Mathematics

R. N. Abdulaev

On the Solvability Condition for the Homogeneous Riemann Problem on Closed Riemann Surfaces

(Presented by Academician I. N. Vekua on 23 V 1963)

1. Let on a closed Riemann surface \(R\) of genus \(\rho\) there be given a contour \(\Gamma\), consisting of a finite number of mutually nonintersecting smooth closed curves
\[ \Gamma=\bigcup_{j=1}^{m}\Gamma_j . \]

Consider the Riemann boundary-value problem
\[ \Phi^{+}(P)=G(P)\Phi^{-}(P) \tag{1} \]
under the assumption that \(G(P)\in H(\Gamma)\), \(G(P)\ne 0\).

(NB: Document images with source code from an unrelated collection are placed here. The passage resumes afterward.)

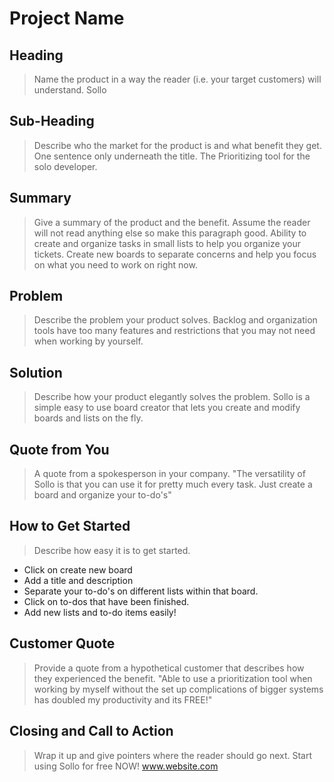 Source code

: # Project Name #

<!-- 
> This material was originally posted [here](http://www.quora.com/What-is-Amazons-approach-to-product-development-and-product-management). It is reproduced here for posterities sake.

There is an approach called "working backwards" that is widely used at Amazon. They work backwards from the customer, rather than starting with an idea for a product and trying to bolt customers onto it. While working backwards can be applied to any specific product decision, using this approach is especially important when developing new products or features.

For new initiatives a product manager typically starts by writing an internal press release announcing the finished product. The target audience for the press release is the new/updated product's customers, which can be retail customers or internal users of a tool or technology. Internal press releases are centered around the customer problem, how current solutions (internal or external) fail, and how the new product will blow away existing solutions.

If the benefits listed don't sound very interesting or exciting to customers, then perhaps they're not (and shouldn't be built). Instead, the product manager should keep iterating on the press release until they've come up with benefits that actually sound like benefits. Iterating on a press release is a lot less expensive than iterating on the product itself (and quicker!).

If the press release is more than a page and a half, it is probably too long. Keep it simple. 3-4 sentences for most paragraphs. Cut out the fat. Don't make it into a spec. You can accompany the press release with a FAQ that answers all of the other business or execution questions so the press release can stay focused on what the customer gets. My rule of thumb is that if the press release is hard to write, then the product is probably going to suck. Keep working at it until the outline for each paragraph flows. 

Oh, and I also like to write press-releases in what I call "Oprah-speak" for mainstream consumer products. Imagine you're sitting on Oprah's couch and have just explained the product to her, and then you listen as she explains it to her audience. That's "Oprah-speak", not "Geek-speak".

Once the project moves into development, the press release can be used as a touchstone; a guiding light. The product team can ask themselves, "Are we building what is in the press release?" If they find they're spending time building things that aren't in the press release (overbuilding), they need to ask themselves why. This keeps product development focused on achieving the customer benefits and not building extraneous stuff that takes longer to build, takes resources to maintain, and doesn't provide real customer benefit (at least not enough to warrant inclusion in the press release).
 -->
 
## Heading ##
  > Name the product in a way the reader (i.e. your target customers) will understand.
  Sollo

## Sub-Heading ##
  > Describe who the market for the product is and what benefit they get. One sentence only underneath the title.
  The Prioritizing tool for the solo developer.
## Summary ##
  > Give a summary of the product and the benefit. Assume the reader will not read anything else so make this paragraph good.
  Ability to create and organize tasks in small lists to help you organize your tickets. Create new boards to separate concerns and help     you focus on what you need to work on right now.
## Problem ##
  > Describe the problem your product solves.
 Backlog and organization tools have too many features and restrictions that you may not need when working by yourself. 
## Solution ##
  > Describe how your product elegantly solves the problem.
 Sollo is a simple easy to use board creator that lets you create and modify boards and lists on the fly.
## Quote from You ##
  > A quote from a spokesperson in your company.
  "The versatility of Sollo is that you can use it for pretty much every task. Just create a board and organize your to-do's"
## How to Get Started ##
  > Describe how easy it is to get started.
  - Click on create new board
  - Add a title and description
  - Separate your to-do's on different lists within that board.
  - Click on to-dos that have been finished.
  - Add new lists and to-do items easily!
## Customer Quote ##
  > Provide a quote from a hypothetical customer that describes how they experienced the benefit.
  "Able to use a prioritization tool when working by myself without the set up complications of bigger systems has doubled my
  productivity and its FREE!"
## Closing and Call to Action ##
  > Wrap it up and give pointers where the reader should go next.
  Start using Sollo for free NOW! www.website.com
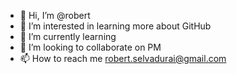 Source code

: - 👋 Hi, I’m @robert
- 👀 I’m interested in learning more about GitHub
- 🌱 I’m currently learning
- 💞️ I’m looking to collaborate on PM
- 📫 How to reach me robert.selvadurai@gmail.com

<!---
rselvadurai/rselvadurai is a ✨ special ✨ repository because its `README.md` (this file) appears on your GitHub profile.
You can click the Preview link to take a look at your changes.
--->
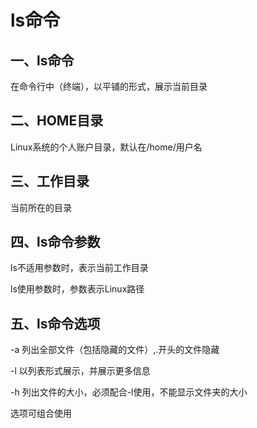 # ls命令

## 一、ls命令

在命令行中（终端），以平铺的形式，展示当前目录

## 二、HOME目录

Linux系统的个人账户目录，默认在/home/用户名

## 三、工作目录

当前所在的目录

## 四、ls命令参数

ls不适用参数时，表示当前工作目录

ls使用参数时，参数表示Linux路径

## 五、ls命令选项

-a 列出全部文件（包括隐藏的文件）,.开头的文件隐藏

-l 以列表形式展示，并展示更多信息

-h 列出文件的大小，必须配合-l使用，不能显示文件夹的大小

选项可组合使用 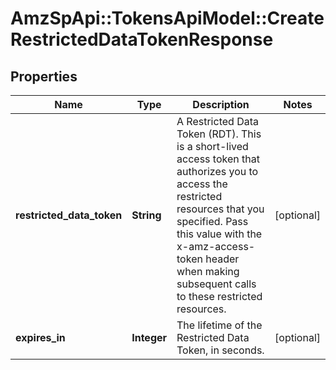 # AmzSpApi::TokensApiModel::CreateRestrictedDataTokenResponse

## Properties
Name | Type | Description | Notes
------------ | ------------- | ------------- | -------------
**restricted_data_token** | **String** | A Restricted Data Token (RDT). This is a short-lived access token that authorizes you to access the restricted resources that you specified. Pass this value with the x-amz-access-token header when making subsequent calls to these restricted resources. | [optional] 
**expires_in** | **Integer** | The lifetime of the Restricted Data Token, in seconds. | [optional] 

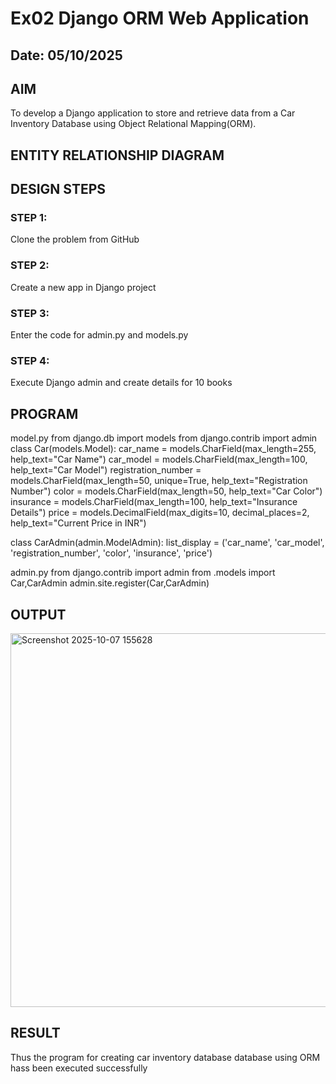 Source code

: # Ex02 Django ORM Web Application
## Date: 05/10/2025

## AIM
To develop a Django application to store and retrieve data from a Car Inventory Database using Object Relational Mapping(ORM).

## ENTITY RELATIONSHIP DIAGRAM



## DESIGN STEPS

### STEP 1:
Clone the problem from GitHub

### STEP 2:
Create a new app in Django project

### STEP 3:
Enter the code for admin.py and models.py

### STEP 4:
Execute Django admin and create details for 10 books

## PROGRAM

model.py
from django.db import models
from django.contrib import admin
class Car(models.Model):
    car_name = models.CharField(max_length=255, help_text="Car Name")
    car_model = models.CharField(max_length=100, help_text="Car Model")
    registration_number = models.CharField(max_length=50, unique=True, help_text="Registration Number")
    color = models.CharField(max_length=50, help_text="Car Color")
    insurance = models.CharField(max_length=100, help_text="Insurance Details")
    price = models.DecimalField(max_digits=10, decimal_places=2, help_text="Current Price in INR")

class CarAdmin(admin.ModelAdmin):
    list_display = ('car_name', 'car_model', 'registration_number', 'color', 'insurance', 'price')

admin.py
from django.contrib import admin
from .models import Car,CarAdmin
admin.site.register(Car,CarAdmin)

## OUTPUT

<img width="1051" height="598" alt="Screenshot 2025-10-07 155628" src="https://github.com/user-attachments/assets/b8c12944-8200-497e-a2ee-420ad0ed37a2" />



## RESULT
Thus the program for creating car inventory database database using ORM hass been executed successfully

The question of the solvability of problem (1) depending on the value of the index
\[ \varkappa=\frac{1}{2\pi i}\int_{\Gamma} d\ln G =\sum_{j=1}^{m}\frac{1}{2\pi i}\int_{\Gamma_j} d\ln G =\sum_{j=1}^{m}\varkappa_j \tag{2} \]
was studied in works \((^{4-6})\), where it was proved that for \(\varkappa\ge \rho\) the problem is always solvable (a regular solution is meant, not identically equal to zero), while for \(\varkappa<0\) there are no regular solutions except \(\Phi\equiv 0\).

In the present paper we give a necessary and sufficient condition for the solvability of problem (1) when \(0\le \varkappa<\rho\), in terms of Riemann \(\vartheta\)-functions, supplementing the results known for this case from work \((^{5})\).

2. Choose on each contour \(\Gamma_j\) one point \(P_j\) \((j=1,2,\ldots,m)\) as the initial point for traversing the contour, and an arbitrary branch \(\ln G\), single-valued on the contour \(\Gamma\) cut at the points \(P_j\) \((j=1,2,\ldots,m)\). Consider the function
\[ \Psi(z)=\exp\left\{\frac{1}{2\pi i}\int_{\Gamma}\ln G(t)\,A^{*}(t,z)\,dt\right\}, \tag{3} \]
where \(A^{*}(\zeta,z)\) is the multivalued Cauchy kernel with periods
\[ \int_{A_\nu} d_z A^{*}(\zeta,z)=0,\qquad \int_{B_\nu} d_z A^{*}(\zeta,z)=2\pi i\,\frac{dw_\nu}{d\zeta} \quad(\nu=1,2,\ldots,\rho), \tag{4} \]
and \(dw_1,\ldots,dw_\rho\) is a complex-normalized basis of Abelian differentials of the first kind \((^{7})\). From (4) and the known properties of an integral of Cauchy type \((^{1})\) it follows that \(\Psi(z)\) is a multiplicatively multivalued function with multipliers
\[ \mu(A_\nu)=1,\qquad \mu(B_\nu)=\exp\int_{\Gamma}\ln G\,dw_\nu \quad(\nu=1,\ldots,\rho), \tag{5} \]
has order \(\varkappa_j\) at the point \(P_j\) \((j=1,2,\ldots,m)\), and everywhere on \(\Gamma\) satisfies condition (1).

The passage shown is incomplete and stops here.